====== SUPPLIED RECORDS ======

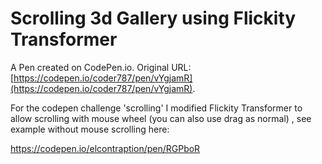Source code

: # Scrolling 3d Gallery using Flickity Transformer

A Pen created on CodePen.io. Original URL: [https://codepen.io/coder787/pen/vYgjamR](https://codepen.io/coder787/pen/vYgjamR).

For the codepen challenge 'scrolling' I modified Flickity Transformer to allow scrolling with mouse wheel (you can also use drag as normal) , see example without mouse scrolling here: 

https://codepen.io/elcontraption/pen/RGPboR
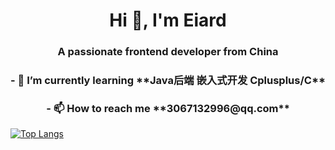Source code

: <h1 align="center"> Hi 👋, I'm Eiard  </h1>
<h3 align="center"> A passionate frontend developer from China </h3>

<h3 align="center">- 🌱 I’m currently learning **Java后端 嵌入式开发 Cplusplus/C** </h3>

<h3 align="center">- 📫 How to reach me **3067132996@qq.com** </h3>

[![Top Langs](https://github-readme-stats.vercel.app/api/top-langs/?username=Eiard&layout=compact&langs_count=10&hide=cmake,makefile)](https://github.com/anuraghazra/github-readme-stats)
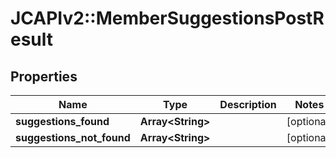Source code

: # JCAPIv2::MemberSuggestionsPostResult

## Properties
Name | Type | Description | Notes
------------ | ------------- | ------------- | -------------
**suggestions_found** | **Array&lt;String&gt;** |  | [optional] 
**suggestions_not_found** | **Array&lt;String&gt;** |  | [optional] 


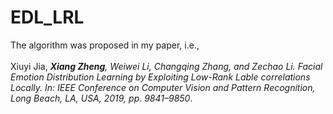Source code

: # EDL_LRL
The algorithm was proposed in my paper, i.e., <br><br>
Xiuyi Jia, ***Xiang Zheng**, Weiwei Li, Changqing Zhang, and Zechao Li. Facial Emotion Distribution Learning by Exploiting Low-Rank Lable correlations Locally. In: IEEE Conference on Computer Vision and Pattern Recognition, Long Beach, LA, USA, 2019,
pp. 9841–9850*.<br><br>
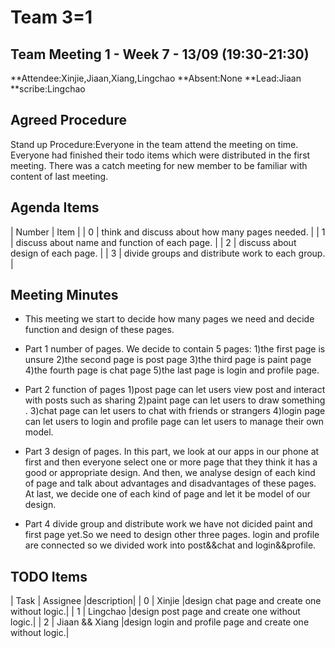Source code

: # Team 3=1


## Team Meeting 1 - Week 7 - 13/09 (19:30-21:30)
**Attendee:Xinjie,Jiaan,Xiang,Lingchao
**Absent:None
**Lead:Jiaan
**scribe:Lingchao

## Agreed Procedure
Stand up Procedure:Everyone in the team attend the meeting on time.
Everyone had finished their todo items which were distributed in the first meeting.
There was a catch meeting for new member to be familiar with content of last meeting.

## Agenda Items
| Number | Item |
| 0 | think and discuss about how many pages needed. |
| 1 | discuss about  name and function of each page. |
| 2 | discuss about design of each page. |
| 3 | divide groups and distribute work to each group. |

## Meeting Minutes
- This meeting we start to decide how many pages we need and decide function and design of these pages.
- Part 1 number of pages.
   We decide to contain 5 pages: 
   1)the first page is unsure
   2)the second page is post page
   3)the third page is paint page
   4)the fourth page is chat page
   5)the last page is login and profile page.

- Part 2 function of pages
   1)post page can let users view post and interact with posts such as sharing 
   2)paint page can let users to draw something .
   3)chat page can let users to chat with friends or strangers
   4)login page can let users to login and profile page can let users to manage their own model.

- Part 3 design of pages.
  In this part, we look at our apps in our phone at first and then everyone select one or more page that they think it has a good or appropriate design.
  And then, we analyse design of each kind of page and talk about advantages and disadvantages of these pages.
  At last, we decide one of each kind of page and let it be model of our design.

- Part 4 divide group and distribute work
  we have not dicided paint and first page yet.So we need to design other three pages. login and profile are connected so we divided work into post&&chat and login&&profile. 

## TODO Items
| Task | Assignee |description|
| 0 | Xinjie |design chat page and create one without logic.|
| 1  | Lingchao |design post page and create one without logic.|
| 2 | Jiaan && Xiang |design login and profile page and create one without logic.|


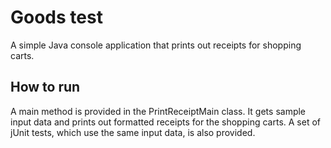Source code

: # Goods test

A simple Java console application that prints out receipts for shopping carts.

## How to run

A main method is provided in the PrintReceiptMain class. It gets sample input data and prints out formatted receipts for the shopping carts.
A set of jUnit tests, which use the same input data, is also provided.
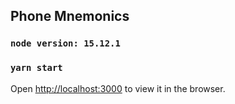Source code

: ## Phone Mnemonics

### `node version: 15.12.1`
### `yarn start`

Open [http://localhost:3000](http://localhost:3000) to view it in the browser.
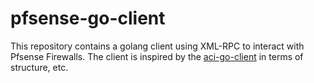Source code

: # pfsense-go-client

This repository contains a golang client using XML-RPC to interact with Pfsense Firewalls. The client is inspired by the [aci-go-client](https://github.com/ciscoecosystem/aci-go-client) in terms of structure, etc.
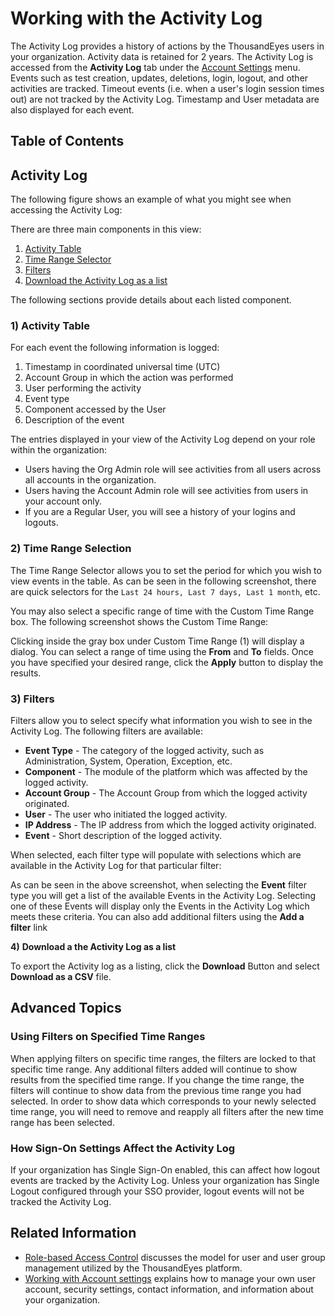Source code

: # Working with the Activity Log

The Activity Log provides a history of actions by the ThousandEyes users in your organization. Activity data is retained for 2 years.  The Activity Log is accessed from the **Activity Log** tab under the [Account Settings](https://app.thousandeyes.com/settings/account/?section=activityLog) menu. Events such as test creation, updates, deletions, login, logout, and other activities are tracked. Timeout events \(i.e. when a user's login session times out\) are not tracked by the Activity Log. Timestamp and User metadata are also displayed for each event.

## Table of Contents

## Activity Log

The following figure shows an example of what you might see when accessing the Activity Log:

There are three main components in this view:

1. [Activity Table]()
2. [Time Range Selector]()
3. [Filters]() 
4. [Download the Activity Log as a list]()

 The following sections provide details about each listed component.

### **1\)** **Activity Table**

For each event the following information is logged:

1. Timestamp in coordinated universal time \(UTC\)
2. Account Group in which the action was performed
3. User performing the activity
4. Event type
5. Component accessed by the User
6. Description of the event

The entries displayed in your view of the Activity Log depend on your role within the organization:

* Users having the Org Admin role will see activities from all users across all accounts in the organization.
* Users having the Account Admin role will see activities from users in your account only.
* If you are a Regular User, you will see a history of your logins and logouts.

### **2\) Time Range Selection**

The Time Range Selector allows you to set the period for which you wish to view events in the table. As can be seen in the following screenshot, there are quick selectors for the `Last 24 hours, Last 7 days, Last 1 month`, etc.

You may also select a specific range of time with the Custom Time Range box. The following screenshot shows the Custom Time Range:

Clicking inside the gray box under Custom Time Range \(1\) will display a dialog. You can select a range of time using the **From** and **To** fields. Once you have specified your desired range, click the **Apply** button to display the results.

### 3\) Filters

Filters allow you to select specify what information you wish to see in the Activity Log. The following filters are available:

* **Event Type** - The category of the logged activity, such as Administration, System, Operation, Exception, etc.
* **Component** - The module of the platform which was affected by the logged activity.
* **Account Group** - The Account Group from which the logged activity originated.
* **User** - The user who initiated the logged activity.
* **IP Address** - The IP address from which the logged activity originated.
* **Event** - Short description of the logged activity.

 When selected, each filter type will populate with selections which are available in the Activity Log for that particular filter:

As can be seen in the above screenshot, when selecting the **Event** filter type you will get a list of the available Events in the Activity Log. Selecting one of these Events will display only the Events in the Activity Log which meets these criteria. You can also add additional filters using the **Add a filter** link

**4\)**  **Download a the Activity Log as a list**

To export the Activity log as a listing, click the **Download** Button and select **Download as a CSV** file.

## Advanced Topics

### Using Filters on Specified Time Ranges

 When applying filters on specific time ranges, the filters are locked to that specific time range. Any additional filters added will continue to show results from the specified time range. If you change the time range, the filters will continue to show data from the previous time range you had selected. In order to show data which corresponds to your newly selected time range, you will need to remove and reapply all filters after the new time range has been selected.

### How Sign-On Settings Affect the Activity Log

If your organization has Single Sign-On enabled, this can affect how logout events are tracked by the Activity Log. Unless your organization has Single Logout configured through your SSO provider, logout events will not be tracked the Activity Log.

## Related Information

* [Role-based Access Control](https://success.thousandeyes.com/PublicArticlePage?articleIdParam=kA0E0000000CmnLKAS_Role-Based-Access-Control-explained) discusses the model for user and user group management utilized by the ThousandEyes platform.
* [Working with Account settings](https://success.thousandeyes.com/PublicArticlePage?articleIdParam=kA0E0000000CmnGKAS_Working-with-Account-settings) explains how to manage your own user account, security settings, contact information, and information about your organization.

======

Beginning at the line with "3. [Filters]()" and ending at the line with "Filters allow you", reproduce each line of the data above exactly, and add no other lines.

3. [Filters]() 
4. [Download the Activity Log as a list]()

 The following sections provide details about each listed component.

### **1\)** **Activity Table**

For each event the following information is logged:

1. Timestamp in coordinated universal time \(UTC\)
2. Account Group in which the action was performed
3. User performing the activity
4. Event type
5. Component accessed by the User
6. Description of the event

The entries displayed in your view of the Activity Log depend on your role within the organization:

* Users having the Org Admin role will see activities from all users across all accounts in the organization.
* Users having the Account Admin role will see activities from users in your account only.
* If you are a Regular User, you will see a history of your logins and logouts.

### **2\) Time Range Selection**

The Time Range Selector allows you to set the period for which you wish to view events in the table. As can be seen in the following screenshot, there are quick selectors for the `Last 24 hours, Last 7 days, Last 1 month`, etc.

You may also select a specific range of time with the Custom Time Range box. The following screenshot shows the Custom Time Range:

Clicking inside the gray box under Custom Time Range \(1\) will display a dialog. You can select a range of time using the **From** and **To** fields. Once you have specified your desired range, click the **Apply** button to display the results.

### 3\) Filters

Filters allow you to select specify what information you wish to see in the Activity Log. The following filters are available:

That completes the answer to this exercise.